Over the next two weeks, each institution will provide an overview of its initial planning for the fall, according to a statement from the system Friday. Each institution’s guidelines will follow recommendations from the Return to Campus Advisory Group — a cohort of university-based leaders that has assisted universities in developing their plans.
“I’m grateful for the thoughtful guidance the advisory group continues to provide,” system chancellor Jay Perman said in the statement. “The group’s insights have been critical as we approach the fall 2020 semester in the safest and most practical way possible.”
Most students will begin instruction in mid-to-late August, but some institutions may end in-person learning by Thanksgiving, according to the statement. Other decisions left up to institutions include the number of students who will live on campus, the number of those who will learn remotely and “whether, when, and how” athletic programming may resume.
All institutions are taking steps to limit the density of students in campus housing, and most universities will prohibit or reduce the use of communal spaces in dorms, according to the statement. Similar precautions will be taken in dining facilities, with some universities offering grab-and-go meals.
The classes that may be offered in-person include studio, laboratory and clinical classes, the statement read. Some lecture courses will be taught remotely, but there could be sections of the same course that are taught both in-person and online.
The system is also developing plans for the resumption of research operations that will include “a rigorous set of protocols” that must be maintained, according to the statement.
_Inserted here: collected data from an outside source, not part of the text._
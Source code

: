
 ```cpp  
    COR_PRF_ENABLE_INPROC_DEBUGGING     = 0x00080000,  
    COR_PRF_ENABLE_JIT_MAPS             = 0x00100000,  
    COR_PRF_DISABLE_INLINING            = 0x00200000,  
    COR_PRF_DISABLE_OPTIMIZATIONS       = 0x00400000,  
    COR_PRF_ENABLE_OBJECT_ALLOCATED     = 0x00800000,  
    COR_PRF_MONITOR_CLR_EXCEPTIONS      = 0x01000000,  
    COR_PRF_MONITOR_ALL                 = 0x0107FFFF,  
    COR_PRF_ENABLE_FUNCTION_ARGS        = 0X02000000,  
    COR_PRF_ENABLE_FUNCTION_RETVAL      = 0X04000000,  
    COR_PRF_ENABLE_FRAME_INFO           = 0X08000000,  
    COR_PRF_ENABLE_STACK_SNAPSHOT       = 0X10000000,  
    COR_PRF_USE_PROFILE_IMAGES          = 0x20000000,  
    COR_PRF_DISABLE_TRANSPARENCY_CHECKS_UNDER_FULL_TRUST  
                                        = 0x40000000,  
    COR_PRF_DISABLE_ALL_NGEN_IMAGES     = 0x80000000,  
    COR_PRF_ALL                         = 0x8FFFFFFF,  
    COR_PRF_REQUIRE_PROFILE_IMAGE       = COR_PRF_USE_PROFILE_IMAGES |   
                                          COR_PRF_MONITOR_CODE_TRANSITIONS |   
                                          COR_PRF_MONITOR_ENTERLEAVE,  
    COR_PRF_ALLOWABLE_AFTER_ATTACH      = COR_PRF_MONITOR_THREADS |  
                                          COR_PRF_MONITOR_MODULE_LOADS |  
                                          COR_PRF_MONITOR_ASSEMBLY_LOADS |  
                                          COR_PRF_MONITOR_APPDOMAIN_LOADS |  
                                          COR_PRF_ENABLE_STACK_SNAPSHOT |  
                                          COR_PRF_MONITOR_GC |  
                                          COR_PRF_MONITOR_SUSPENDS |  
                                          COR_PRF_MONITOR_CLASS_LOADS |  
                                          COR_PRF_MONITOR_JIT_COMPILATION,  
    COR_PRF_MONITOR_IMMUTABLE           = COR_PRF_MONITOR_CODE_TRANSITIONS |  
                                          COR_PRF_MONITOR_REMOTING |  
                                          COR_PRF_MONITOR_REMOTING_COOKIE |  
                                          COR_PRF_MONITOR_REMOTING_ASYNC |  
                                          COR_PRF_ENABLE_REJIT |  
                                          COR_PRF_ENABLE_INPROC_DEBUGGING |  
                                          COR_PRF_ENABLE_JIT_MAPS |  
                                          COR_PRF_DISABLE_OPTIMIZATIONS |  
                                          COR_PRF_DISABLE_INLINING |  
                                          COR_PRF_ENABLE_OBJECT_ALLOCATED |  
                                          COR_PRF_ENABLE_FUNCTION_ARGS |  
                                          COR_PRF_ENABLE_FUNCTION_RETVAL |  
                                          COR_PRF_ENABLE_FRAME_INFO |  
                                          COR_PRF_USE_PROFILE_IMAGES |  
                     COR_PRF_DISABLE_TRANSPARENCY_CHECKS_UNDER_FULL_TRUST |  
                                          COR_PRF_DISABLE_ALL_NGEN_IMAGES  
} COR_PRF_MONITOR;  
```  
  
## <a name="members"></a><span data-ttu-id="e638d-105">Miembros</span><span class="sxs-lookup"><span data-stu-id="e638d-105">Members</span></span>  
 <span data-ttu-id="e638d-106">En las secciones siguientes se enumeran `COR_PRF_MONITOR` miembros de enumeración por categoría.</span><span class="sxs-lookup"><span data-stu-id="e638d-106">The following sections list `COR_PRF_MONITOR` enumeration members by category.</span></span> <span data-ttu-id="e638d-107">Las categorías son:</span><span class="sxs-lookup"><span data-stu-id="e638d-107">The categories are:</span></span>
Each university will also implement measures to ensure health and safety, including the ability to obtain personal protective equipment, secure coronavirus testing equipment and isolate residential students who contract the virus.
Still, each university’s plan will be catered to its specific needs, according to the statement. The plans will be flexible enough to change if needed.
“The pandemic presents obstacles being felt throughout higher education,” Board of Regents chair Linda Gooden said in the statement. “Our universities are committed to offering the best academic experience possible for our students, while maintaining health and well-being throughout the system.”